The Environment and Forestry Class that our nephew attends had a safety drill on their wood lot this past weekend. Their instructor, Mr. Dennis Flynn, stated the school has fire drills and lockdowns, he thought it was a good idea to have a simulated accident on the wood lot. Several area fire companies were invited to help with the drill. The fire fighters became familiar with the location of the wood lot and practiced extricating a victim from under a downed tree. More details on the wood lot drill can be seen at http://capitalregion.ynn.com/content/656128/first-responders-and-boces-students-train-for-logging-accidents/
Safety in the Work Pace
The safety conscious instructor got me thinking about safety in our plant. Here at Ketchum we have a very good safety record and work diligently to keep our manufacturing plant incident free. As a small business, we do not have the luxury of a full-time safety department. We rely on videos, borrowed from our insurance company, to add visual content to our training. Our April topics are hearing conservation and hand protection.
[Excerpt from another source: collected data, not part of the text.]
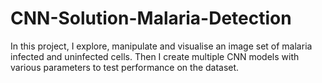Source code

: # CNN-Solution-Malaria-Detection
In this project, I explore, manipulate and visualise an image set of malaria infected and uninfected cells. Then I create multiple CNN models with various parameters to test performance on the dataset. 
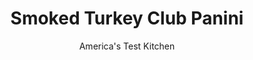 ---
layout: ../../layouts/MarkdownPostLayout.astro
title: Smoked Turkey Club Panini
author: America's Test Kitchen
pubDate: 2023-03-15
description: "Theres more to a panini than just cramming a bunch of ingredients between two slices of bread and throwing it in a pan."
image_url: https://res.cloudinary.com/hksqkdlah/image/upload/ar_1:1,c_fill,dpr_2.0,f_auto,fl_lossy.progressive.strip_profile,g_faces:auto,q_auto:low,w_344/8664_sfs-smoked-turkey-club-panini-04-276090
tags: ["Main Courses","Italian","Cheese","Turkey","Weeknight","Sandwiches"]
calories: 3355
protein: 41
carbohydrates: 34
fats: 
fiber: 2
ingredients: ["8 slices, bacon","1/3 cup, sun-dried tomatoes packed in oil, rinsed, patted dry, and minced, plus 2 tablespoons sun-dried tomato oil","1/3 cup, mayonnaise","8 slices, thick-cut crusty bread (see note)","1/2 pound, thinly sliced deli Swiss cheese","1/2 pound, thinly sliced deli smoked turkey","2 cups, baby arugula"]
serves: 4
time: "30 minutes"
instructions: ["Arrange bacon in single layer on paper towel-lined plate. Cover with paper towels and microwave until crisp, about 5 minutes. Combine sun-dried tomatoes and mayonnaise in small bowl.","Brush sun-dried tomato oil over 1 side of bread. Place bread, oil side down, on cutting board. Spread each slice with flavored mayonnaise. Layer half of cheese on 4 slices bread, then top with turkey, bacon, arugula, and remaining cheese. Top with remaining bread, oil side up.","Heat grill pan or large nonstick skillet over medium heat for 1 minute. Place 2 sandwiches in pan and weight with Dutch oven. Cook sandwiches until golden brown and cheese is melted, about 5 minutes per side. Repeat with remaining sandwiches. Serve."]
nutrition: ["554 mg Potassium","612 mg Phosphorus","545 mg Calcium","3 mg Iron","79 mg Magnesium","904 mg Sodium","4 mg Zinc","58 g Fat","10 mg Niacin (B3)","19 g Monounsaturated","14 g Polyunsaturated","2 mg Vitamin C","138 mg Cholesterol","21 g Saturated","2 g Fiber","11 µg Folic acid","51 µg Folate (food)","6 g Sugars","9 µg Vitamin K","112 g Water","34 g Carbs","71 µg Folate equivalent (total)","41 g Protein","2 µg Vitamin B12","146 µg Vitamin A","838 kcal Energy","3355 calories"]
notes: "Buy a rustic 8-inch loaf (often called a boule) with a good crust and cut it into 1/2-inch slices. For easy cleanup, cover the bottom of the Dutch oven with aluminum foil."
---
We hire a company to bring their mobile testing van to our plant. After watching a video on hearing conservation and proper use of hearing protection, through a series of beeps our hearing is tested. The machines used in our manufacturing process are very loud and hearing protection is required. I believe the information we receive during training allows our employees to understand the benefits of wearing hearing protection.
The punch presses at Ketchum stamp, cut and bend metal, as you can imagine, fingers and hands are no match for them. All of our presses have electronic guards, the presses will not operate if the guards are not in place. The metal coils have sharp edges and leather gloves help to keep fingers and hands laceration free.
A big “Thank You” to Mr. Flynn for teaching safety to our students and reminding all of us that safety requires education and practice.